Geometries and electronic structures of Zr n Cu (n = 2–12) clusters: A joint machine-learning potential density functional theory investigation

Abstract

Zr-based amorphous alloys have attracted extensive attention because of their large glassy formation ability, wide supercooled liquid region, high elasticity, and unique mechanical strength induced by their icosahedral local structures. To determine the microstructures of Zr–Cu clusters, the stable and metastable geometry of Zr n Cu (n = 2–12) clusters are screened out via the CALYPSO method using machine-learning potentials, and then the electronic structures are investigated using density functional theory.

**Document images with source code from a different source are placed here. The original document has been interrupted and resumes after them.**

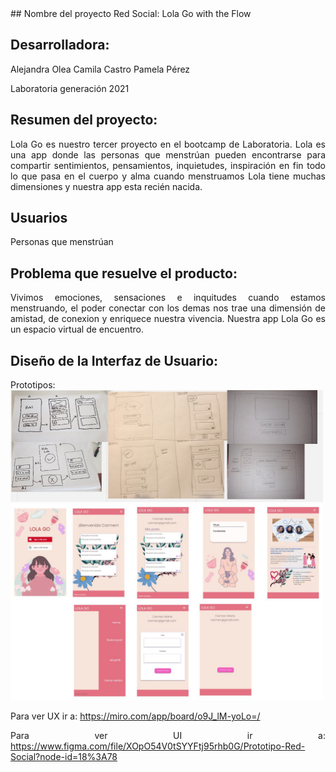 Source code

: <div style="text-align: justify">  
## Nombre del proyecto
Red Social: Lola Go with the Flow

## Desarrolladora:
Alejandra Olea
Camila Castro
Pamela Pérez


Laboratoria generación 2021

## Resumen del proyecto:

Lola Go es nuestro tercer proyecto en el bootcamp de Laboratoria. Lola es una app donde las personas que menstrúan pueden encontrarse para compartir sentimientos, pensamientos, inquietudes, inspiración en fin todo lo que pasa en el cuerpo y alma cuando menstruamos 
Lola tiene muchas dimensiones y nuestra app esta recién nacida.

## Usuarios 

Personas que menstrúan

## Problema que resuelve el producto:

Vivimos emociones, sensaciones e inquitudes cuando estamos menstruando, el poder conectar con los demas nos trae una dimensión de amistad, de conexion y enriquece nuestra vivencia.   Nuestra app Lola Go es un espacio virtual de encuentro. 

## Diseño de la Interfaz de Usuario:

Prototipos:
<img src="src/images/low-fi.jpeg" alt="paper-image" width="500"/>
<img src="src/images/hi-fi2.jpeg" alt="paper-image" width="500"/>

Para ver UX ir a:
https://miro.com/app/board/o9J_lM-yoLo=/

Para ver UI ir a: 
https://www.figma.com/file/XOpO54V0tSYYFtj95rhb0G/Prototipo-Red-Social?node-id=18%3A78

</div>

The results show that the Zr n Cu (n ≥ 3) clusters possess three-dimensional geometries, Zr n Cu (n ≥ 9) possess cage-like geometries, and the Zr12Cu cluster has icosahedral geometry. The binding energy per atom gradually gets enlarged with the increase in the size of the clusters, and Zr n Cu (n = 5, 7, 9, 12) have relatively better stability than their neighbors. The magnetic moment of most Zr n Cu clusters is just 1μ B, and the main components of the highest occupied molecular orbitals (HOMOs) in the Zr12Cu cluster come from the Zr-d state. There are hardly any localized two-center bonds, and there are about 20 σ-type delocalized three-center bonds.